MCMC methods will be covered in the second tutorial by Brad Carlin. In the
first session I will give a brief overview of some of the topics above,
concentrating on two real examples: a meta-analysis of teacher expectancy
studies in education, and a random-effects Poisson regression problem
arising from a controlled trial of in-home geriatric assessment for elderly
people in Scandinavia.
SUNDAY 28 MAY: 2:45pm-4:15pm
TUTORIAL 2: BAYESIAN COMPUTATION
Bradley Carlin, University of Minnesota, brad@muskie.biostat.umn.edu
Bayesian methods have increased in popularity over the past decade, in
large part due to advances in statistical computing that allow the
evaluation of complex posterior distributions using Markov chain Monte
Carlo (MCMC) integration methods such as the Gibbs sampler and the
Metropolis-Hastings algorithm. In this tutorial we begin by reviewing
these algorithms, their various hybrid forms, and methods for their
monitoring and acceleration, as well as estimation of associated
standard errors. We also discuss several recent developments in MCMC,
including reversible jump MCMC, slice sampling, structured MCMC, and
overrelaxation. Methodological areas where MCMC methods have made a
particularly large impact (such as model choice) will also be
discussed.
In the second part of the tutorial, we describe and demonstrate what
is currently the most general software for this purpose, the WinBUGS
package produced by the MRC Biostatistics Unit at the University of
Cambridge. The Windows-based version of the original BUGS program,
WinBUGS 1.3 offers several enhancements, including expanded Metropolis
algorithm capability, numerical and graphical methods for convergence
diagnosis and output analysis (reminiscent of the existing S-based
CODA function), and a ``front end'' (GUI) which can create the
relevant sampling code directly from a user-specified graphical model.

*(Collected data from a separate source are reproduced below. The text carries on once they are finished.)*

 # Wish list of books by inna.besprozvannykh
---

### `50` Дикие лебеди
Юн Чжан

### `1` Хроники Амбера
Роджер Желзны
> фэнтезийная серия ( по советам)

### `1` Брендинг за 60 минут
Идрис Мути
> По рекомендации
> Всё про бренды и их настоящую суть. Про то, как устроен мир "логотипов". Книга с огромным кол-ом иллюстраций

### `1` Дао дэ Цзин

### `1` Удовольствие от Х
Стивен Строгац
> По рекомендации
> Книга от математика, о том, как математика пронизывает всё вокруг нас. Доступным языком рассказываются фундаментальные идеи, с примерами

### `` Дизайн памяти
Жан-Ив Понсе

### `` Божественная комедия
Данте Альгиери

A new add-on for spatial statistical analysis, GeoBUGS, will also be
discussed. Data examples will be presented throughout the
presentation as appropriate, arising from statistical application
areas such as disease risk mapping, interim analysis for clinical
trials, cross-study metaanalysis, and linear and nonlinear
longitudinal modeling.
Much of the presentation's theory and examples
will be drawn from the textbook
Bayes and Empirical Bayes Methods for Data Analysis, 2nd ed.
, (June 2000, Chapman and Hall/CRC Press; ISBN: 0412056119).